Data for this task
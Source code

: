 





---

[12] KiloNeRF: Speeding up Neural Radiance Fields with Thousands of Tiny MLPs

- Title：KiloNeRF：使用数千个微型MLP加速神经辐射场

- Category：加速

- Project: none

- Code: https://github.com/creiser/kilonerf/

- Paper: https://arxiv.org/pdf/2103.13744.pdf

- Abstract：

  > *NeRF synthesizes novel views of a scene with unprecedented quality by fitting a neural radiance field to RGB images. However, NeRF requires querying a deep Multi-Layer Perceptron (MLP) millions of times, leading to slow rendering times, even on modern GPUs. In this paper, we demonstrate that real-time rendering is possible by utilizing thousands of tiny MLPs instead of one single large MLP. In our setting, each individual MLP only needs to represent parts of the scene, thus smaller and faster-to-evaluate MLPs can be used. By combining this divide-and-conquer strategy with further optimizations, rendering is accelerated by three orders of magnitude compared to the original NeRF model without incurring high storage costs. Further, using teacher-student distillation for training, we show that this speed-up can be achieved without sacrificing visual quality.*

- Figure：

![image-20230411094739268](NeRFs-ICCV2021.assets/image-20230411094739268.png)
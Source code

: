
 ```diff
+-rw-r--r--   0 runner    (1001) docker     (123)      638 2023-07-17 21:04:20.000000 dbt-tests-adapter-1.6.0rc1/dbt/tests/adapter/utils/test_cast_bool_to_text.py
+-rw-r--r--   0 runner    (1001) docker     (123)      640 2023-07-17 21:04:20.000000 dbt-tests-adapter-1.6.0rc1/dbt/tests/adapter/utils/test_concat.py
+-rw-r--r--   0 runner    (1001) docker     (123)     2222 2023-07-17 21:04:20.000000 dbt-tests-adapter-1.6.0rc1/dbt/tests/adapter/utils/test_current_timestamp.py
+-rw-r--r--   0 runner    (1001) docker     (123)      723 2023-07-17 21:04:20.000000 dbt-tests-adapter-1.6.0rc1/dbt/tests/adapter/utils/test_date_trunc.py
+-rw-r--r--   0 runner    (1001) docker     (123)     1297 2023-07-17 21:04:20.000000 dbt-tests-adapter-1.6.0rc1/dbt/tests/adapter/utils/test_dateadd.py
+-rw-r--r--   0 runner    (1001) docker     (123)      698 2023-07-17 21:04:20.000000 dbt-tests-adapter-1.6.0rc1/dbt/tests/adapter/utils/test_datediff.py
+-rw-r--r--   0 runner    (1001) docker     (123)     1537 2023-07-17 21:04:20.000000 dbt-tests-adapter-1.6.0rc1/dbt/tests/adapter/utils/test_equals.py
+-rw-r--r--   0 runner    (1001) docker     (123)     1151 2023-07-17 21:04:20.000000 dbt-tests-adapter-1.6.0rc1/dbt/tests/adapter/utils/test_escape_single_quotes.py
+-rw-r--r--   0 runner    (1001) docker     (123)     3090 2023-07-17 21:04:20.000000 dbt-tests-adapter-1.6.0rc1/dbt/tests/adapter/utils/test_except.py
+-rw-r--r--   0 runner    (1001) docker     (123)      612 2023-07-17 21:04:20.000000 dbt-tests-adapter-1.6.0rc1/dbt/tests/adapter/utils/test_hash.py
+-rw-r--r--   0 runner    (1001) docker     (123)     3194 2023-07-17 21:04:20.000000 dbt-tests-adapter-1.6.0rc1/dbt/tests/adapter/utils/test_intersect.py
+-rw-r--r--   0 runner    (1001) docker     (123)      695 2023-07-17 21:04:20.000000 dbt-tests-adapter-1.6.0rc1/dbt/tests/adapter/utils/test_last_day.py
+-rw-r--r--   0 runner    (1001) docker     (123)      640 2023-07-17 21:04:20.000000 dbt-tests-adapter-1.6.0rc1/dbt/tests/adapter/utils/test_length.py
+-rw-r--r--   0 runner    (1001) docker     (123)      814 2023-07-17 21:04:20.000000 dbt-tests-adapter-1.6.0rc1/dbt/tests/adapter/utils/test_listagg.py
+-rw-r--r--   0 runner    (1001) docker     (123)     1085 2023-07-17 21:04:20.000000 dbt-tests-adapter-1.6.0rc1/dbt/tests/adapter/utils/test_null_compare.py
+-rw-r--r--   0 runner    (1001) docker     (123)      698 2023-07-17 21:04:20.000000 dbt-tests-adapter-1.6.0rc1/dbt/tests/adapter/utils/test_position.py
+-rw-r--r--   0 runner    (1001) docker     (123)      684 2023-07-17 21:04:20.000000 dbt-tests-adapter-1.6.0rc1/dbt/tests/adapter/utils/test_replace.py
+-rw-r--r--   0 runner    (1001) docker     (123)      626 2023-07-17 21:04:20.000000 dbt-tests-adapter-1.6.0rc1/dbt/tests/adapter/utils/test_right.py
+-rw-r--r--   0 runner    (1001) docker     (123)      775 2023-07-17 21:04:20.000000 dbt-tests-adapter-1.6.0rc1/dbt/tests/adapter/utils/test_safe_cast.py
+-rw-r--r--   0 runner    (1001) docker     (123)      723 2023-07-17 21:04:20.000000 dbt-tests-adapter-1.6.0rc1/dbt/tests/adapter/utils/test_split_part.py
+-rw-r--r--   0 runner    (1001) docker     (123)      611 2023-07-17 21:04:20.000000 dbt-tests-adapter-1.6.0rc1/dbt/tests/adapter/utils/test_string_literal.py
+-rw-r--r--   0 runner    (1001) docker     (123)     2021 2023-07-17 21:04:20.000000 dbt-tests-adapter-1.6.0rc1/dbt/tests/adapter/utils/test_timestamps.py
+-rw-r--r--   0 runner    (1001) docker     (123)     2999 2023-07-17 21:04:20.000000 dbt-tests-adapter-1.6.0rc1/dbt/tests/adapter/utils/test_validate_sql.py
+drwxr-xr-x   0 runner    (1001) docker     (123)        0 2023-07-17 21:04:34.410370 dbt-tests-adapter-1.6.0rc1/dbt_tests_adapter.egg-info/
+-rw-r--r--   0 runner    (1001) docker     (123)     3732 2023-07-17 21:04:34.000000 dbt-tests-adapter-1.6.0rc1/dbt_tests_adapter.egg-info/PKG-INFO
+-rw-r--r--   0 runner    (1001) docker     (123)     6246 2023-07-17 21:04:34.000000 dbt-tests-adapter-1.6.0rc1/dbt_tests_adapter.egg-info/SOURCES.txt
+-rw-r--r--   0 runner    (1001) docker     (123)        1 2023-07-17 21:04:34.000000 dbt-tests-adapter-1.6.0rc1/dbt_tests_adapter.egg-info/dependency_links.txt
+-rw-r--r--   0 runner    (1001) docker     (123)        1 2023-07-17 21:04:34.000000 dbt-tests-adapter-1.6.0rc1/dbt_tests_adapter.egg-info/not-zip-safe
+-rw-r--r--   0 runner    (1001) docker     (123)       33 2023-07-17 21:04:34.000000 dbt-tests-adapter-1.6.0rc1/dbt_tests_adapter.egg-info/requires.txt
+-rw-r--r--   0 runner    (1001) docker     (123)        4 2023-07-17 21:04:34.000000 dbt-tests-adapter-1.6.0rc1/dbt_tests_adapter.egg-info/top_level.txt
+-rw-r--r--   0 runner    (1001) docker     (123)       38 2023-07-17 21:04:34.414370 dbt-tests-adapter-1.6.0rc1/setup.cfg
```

Task prompt
From the data above, give every line again exactly as it appears.

Result of the exercise
Source code

: 





---

[12] KiloNeRF: Speeding up Neural Radiance Fields with Thousands of Tiny MLPs

- Title：KiloNeRF：使用数千个微型MLP加速神经辐射场

- Category：加速

- Project: none

- Code: https://github.com/creiser/kilonerf/

- Paper: https://arxiv.org/pdf/2103.13744.pdf

- Abstract：

  > *NeRF synthesizes novel views of a scene with unprecedented quality by fitting a neural radiance field to RGB images. However, NeRF requires querying a deep Multi-Layer Perceptron (MLP) millions of times, leading to slow rendering times, even on modern GPUs. In this paper, we demonstrate that real-time rendering is possible by utilizing thousands of tiny MLPs instead of one single large MLP. In our setting, each individual MLP only needs to represent parts of the scene, thus smaller and faster-to-evaluate MLPs can be used. By combining this divide-and-conquer strategy with further optimizations, rendering is accelerated by three orders of magnitude compared to the original NeRF model without incurring high storage costs. Further, using teacher-student distillation for training, we show that this speed-up can be achieved without sacrificing visual quality.*

- Figure：

![image-20230411094739268](NeRFs-ICCV2021.assets/image-20230411094739268.png)
Source code

:
 ```diff
+-rw-r--r--   0 runner    (1001) docker     (123)      638 2023-07-17 21:04:20.000000 dbt-tests-adapter-1.6.0rc1/dbt/tests/adapter/utils/test_cast_bool_to_text.py
+-rw-r--r--   0 runner    (1001) docker     (123)      640 2023-07-17 21:04:20.000000 dbt-tests-adapter-1.6.0rc1/dbt/tests/adapter/utils/test_concat.py
+-rw-r--r--   0 runner    (1001) docker     (123)     2222 2023-07-17 21:04:20.000000 dbt-tests-adapter-1.6.0rc1/dbt/tests/adapter/utils/test_current_timestamp.py
+-rw-r--r--   0 runner    (1001) docker     (123)      723 2023-07-17 21:04:20.000000 dbt-tests-adapter-1.6.0rc1/dbt/tests/adapter/utils/test_date_trunc.py
+-rw-r--r--   0 runner    (1001) docker     (123)     1297 2023-07-17 21:04:20.000000 dbt-tests-adapter-1.6.0rc1/dbt/tests/adapter/utils/test_dateadd.py
+-rw-r--r--   0 runner    (1001) docker     (123)      698 2023-07-17 21:04:20.000000 dbt-tests-adapter-1.6.0rc1/dbt/tests/adapter/utils/test_datediff.py
+-rw-r--r--   0 runner    (1001) docker     (123)     1537 2023-07-17 21:04:20.000000 dbt-tests-adapter-1.6.0rc1/dbt/tests/adapter/utils/test_equals.py
+-rw-r--r--   0 runner    (1001) docker     (123)     1151 2023-07-17 21:04:20.000000 dbt-tests-adapter-1.6.0rc1/dbt/tests/adapter/utils/test_escape_single_quotes.py
+-rw-r--r--   0 runner    (1001) docker     (123)     3090 2023-07-17 21:04:20.000000 dbt-tests-adapter-1.6.0rc1/dbt/tests/adapter/utils/test_except.py
+-rw-r--r--   0 runner    (1001) docker     (123)      612 2023-07-17 21:04:20.000000 dbt-tests-adapter-1.6.0rc1/dbt/tests/adapter/utils/test_hash.py
+-rw-r--r--   0 runner    (1001) docker     (123)     3194 2023-07-17 21:04:20.000000 dbt-tests-adapter-1.6.0rc1/dbt/tests/adapter/utils/test_intersect.py
+-rw-r--r--   0 runner    (1001) docker     (123)      695 2023-07-17 21:04:20.000000 dbt-tests-adapter-1.6.0rc1/dbt/tests/adapter/utils/test_last_day.py
+-rw-r--r--   0 runner    (1001) docker     (123)      640 2023-07-17 21:04:20.000000 dbt-tests-adapter-1.6.0rc1/dbt/tests/adapter/utils/test_length.py
+-rw-r--r--   0 runner    (1001) docker     (123)      814 2023-07-17 21:04:20.000000 dbt-tests-adapter-1.6.0rc1/dbt/tests/adapter/utils/test_listagg.py
+-rw-r--r--   0 runner    (1001) docker     (123)     1085 2023-07-17 21:04:20.000000 dbt-tests-adapter-1.6.0rc1/dbt/tests/adapter/utils/test_null_compare.py
+-rw-r--r--   0 runner    (1001) docker     (123)      698 2023-07-17 21:04:20.000000 dbt-tests-adapter-1.6.0rc1/dbt/tests/adapter/utils/test_position.py
+-rw-r--r--   0 runner    (1001) docker     (123)      684 2023-07-17 21:04:20.000000 dbt-tests-adapter-1.6.0rc1/dbt/tests/adapter/utils/test_replace.py
+-rw-r--r--   0 runner    (1001) docker     (123)      626 2023-07-17 21:04:20.000000 dbt-tests-adapter-1.6.0rc1/dbt/tests/adapter/utils/test_right.py
+-rw-r--r--   0 runner    (1001) docker     (123)      775 2023-07-17 21:04:20.000000 dbt-tests-adapter-1.6.0rc1/dbt/tests/adapter/utils/test_safe_cast.py
+-rw-r--r--   0 runner    (1001) docker     (123)      723 2023-07-17 21:04:20.000000 dbt-tests-adapter-1.6.0rc1/dbt/tests/adapter/utils/test_split_part.py
+-rw-r--r--   0 runner    (1001) docker     (123)      611 2023-07-17 21:04:20.000000 dbt-tests-adapter-1.6.0rc1/dbt/tests/adapter/utils/test_string_literal.py
+-rw-r--r--   0 runner    (1001) docker     (123)     2021 2023-07-17 21:04:20.000000 dbt-tests-adapter-1.6.0rc1/dbt/tests/adapter/utils/test_timestamps.py
+-rw-r--r--   0 runner    (1001) docker     (123)     2999 2023-07-17 21:04:20.000000 dbt-tests-adapter-1.6.0rc1/dbt/tests/adapter/utils/test_validate_sql.py
+drwxr-xr-x   0 runner    (1001) docker     (123)        0 2023-07-17 21:04:34.410370 dbt-tests-adapter-1.6.0rc1/dbt_tests_adapter.egg-info/
+-rw-r--r--   0 runner    (1001) docker     (123)     3732 2023-07-17 21:04:34.000000 dbt-tests-adapter-1.6.0rc1/dbt_tests_adapter.egg-info/PKG-INFO
+-rw-r--r--   0 runner    (1001) docker     (123)     6246 2023-07-17 21:04:34.000000 dbt-tests-adapter-1.6.0rc1/dbt_tests_adapter.egg-info/SOURCES.txt
+-rw-r--r--   0 runner    (1001) docker     (123)        1 2023-07-17 21:04:34.000000 dbt-tests-adapter-1.6.0rc1/dbt_tests_adapter.egg-info/dependency_links.txt
+-rw-r--r--   0 runner    (1001) docker     (123)        1 2023-07-17 21:04:34.000000 dbt-tests-adapter-1.6.0rc1/dbt_tests_adapter.egg-info/not-zip-safe
+-rw-r--r--   0 runner    (1001) docker     (123)       33 2023-07-17 21:04:34.000000 dbt-tests-adapter-1.6.0rc1/dbt_tests_adapter.egg-info/requires.txt
+-rw-r--r--   0 runner    (1001) docker     (123)        4 2023-07-17 21:04:34.000000 dbt-tests-adapter-1.6.0rc1/dbt_tests_adapter.egg-info/top_level.txt
+-rw-r--r--   0 runner    (1001) docker     (123)       38 2023-07-17 21:04:34.414370 dbt-tests-adapter-1.6.0rc1/setup.cfg
```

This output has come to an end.